Once mother and daughter are reluctantly reunited, Imogene explodes into a zany dysfunctional family comedy. As played by Annette Bening, who gives an outstanding performance in this spicy role, Zelda is a brash, uncouth floozy. It’s easy to see why Imogene’s life is such a train wreck. Zelda’s house isn’t the most shipshape place, either, as she lives with her adult son, Ralph (Christopher Fitzgerald), who has a strange obsession with hermit crabs. He’s a hermit crab himself, as he hides in his room and is afraid to break free of his shell. Ralph is so obsessed with crustaceans that he owns a shop on the boardwalk and gives crabs to all the pretty ladies. In the meantime, Ralph builds himself a bulletproof crab shell so he can one day set forth into the world. (The shell even has the modern convenience of Wi-Fi.) Also rooming in Zelda’s house is her boyfriend Frank (Matt Dillon), a paranoid CIA agent who likes to eat turkey sandwiches during the day and spank Zelda’s butt at night. Living in Imogene’s room, finally, is a young boarder named Lee (Darren Criss). We know where this is going.
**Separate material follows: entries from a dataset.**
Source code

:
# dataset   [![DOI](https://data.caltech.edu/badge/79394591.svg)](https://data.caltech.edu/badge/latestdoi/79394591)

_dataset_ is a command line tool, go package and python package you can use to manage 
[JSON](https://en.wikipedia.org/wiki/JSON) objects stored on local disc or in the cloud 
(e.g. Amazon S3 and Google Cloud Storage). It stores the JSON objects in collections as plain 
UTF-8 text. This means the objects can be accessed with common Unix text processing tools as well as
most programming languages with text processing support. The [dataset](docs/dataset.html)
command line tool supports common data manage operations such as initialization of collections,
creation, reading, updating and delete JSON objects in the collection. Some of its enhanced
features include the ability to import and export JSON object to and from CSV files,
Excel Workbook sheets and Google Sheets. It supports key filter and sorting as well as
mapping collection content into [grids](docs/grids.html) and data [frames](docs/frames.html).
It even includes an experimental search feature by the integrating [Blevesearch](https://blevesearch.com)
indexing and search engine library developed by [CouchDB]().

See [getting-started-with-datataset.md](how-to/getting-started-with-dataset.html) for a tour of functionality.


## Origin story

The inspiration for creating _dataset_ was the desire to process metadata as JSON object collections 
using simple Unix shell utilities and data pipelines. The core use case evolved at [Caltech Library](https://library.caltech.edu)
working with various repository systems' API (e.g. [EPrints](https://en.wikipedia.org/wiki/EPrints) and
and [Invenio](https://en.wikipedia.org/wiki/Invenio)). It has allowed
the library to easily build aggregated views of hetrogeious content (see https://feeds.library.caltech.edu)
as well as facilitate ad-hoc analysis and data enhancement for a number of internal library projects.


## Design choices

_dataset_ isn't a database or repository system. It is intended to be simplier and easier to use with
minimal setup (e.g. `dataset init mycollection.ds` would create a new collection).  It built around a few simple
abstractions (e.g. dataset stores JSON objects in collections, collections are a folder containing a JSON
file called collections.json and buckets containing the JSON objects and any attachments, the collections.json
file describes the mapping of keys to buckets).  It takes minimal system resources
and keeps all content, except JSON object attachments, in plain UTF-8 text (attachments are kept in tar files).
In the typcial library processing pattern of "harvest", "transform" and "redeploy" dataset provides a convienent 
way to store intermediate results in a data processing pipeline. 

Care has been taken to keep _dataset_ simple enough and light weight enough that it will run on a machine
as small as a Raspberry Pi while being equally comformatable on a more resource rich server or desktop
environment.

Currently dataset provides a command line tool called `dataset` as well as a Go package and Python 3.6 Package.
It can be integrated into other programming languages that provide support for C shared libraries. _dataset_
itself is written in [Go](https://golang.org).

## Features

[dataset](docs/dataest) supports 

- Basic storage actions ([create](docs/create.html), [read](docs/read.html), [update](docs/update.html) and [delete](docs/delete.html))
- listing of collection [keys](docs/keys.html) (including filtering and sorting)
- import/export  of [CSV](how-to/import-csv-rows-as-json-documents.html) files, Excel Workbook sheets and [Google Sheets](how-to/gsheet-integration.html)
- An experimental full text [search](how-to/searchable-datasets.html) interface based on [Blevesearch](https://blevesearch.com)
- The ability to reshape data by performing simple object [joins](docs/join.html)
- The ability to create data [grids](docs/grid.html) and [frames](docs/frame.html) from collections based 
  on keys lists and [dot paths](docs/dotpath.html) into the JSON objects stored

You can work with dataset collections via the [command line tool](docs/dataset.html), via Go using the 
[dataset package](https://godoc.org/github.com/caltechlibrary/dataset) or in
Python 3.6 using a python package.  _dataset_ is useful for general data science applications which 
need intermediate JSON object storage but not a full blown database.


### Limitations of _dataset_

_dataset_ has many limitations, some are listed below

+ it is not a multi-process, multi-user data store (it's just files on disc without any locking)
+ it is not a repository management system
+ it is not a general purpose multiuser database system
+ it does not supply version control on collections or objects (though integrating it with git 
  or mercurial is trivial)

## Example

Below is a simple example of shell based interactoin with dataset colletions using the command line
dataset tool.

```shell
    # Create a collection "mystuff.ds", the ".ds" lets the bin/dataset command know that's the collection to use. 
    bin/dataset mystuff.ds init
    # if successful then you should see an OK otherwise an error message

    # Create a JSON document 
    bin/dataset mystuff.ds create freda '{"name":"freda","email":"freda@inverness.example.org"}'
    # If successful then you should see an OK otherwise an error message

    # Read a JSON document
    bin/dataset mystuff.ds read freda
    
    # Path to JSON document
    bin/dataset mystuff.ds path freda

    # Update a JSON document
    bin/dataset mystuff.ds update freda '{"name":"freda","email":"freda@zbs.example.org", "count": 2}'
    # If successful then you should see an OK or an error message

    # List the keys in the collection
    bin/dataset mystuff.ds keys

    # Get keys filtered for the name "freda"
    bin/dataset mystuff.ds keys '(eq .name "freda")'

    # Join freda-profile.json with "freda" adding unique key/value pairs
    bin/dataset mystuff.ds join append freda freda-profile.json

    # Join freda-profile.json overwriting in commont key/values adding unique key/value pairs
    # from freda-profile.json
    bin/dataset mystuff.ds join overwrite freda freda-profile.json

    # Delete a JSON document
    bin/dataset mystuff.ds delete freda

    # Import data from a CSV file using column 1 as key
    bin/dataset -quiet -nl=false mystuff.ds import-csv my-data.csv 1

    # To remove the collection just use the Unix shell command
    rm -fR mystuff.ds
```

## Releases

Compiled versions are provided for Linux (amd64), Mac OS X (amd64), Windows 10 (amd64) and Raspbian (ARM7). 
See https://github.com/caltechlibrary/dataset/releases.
The trip to Imogene’s recovery begins when Zelda lets slip a big revelation. Imogene’s story of pulling herself together might be familiar, but how she gets there is what makes the film shine. This is a wacky, madcap comedy full of silly situations and clever dialogue. Imogene has eccentric and colourful characters, but they’re all well rounded and dynamic. (Uproariously so.) From the title character down to her bitchy friend Dara (a hilarious June Diane Raphael), all the faces in Imogene have an extra bit of life to them. The ensemble fills the juicy roles well, with star Kristen Wiig giving an upgraded performance from her winning work in Bridesmaids. Wiig is just as funny as she was in last year’s anti-chick-flick and she adds some dramatic chops to her awkward girl shtick. Everyone in the supporting cast is lots of fun, but Annette Bening easily steals the show as the colourful piece of white trash from New Jersey. Glee fans will also enjoy Criss’s spirited turn as Lee, and Criss is a good sport for performing a campy Backstreet Boys number when Lee takes Imogene to a night of Nineties cover songs. That’s when Imogene discovers that the cure for life is Long Island Iced Tea. “The cause of – and solution to – all life’s problems,” as Homer Simpson says.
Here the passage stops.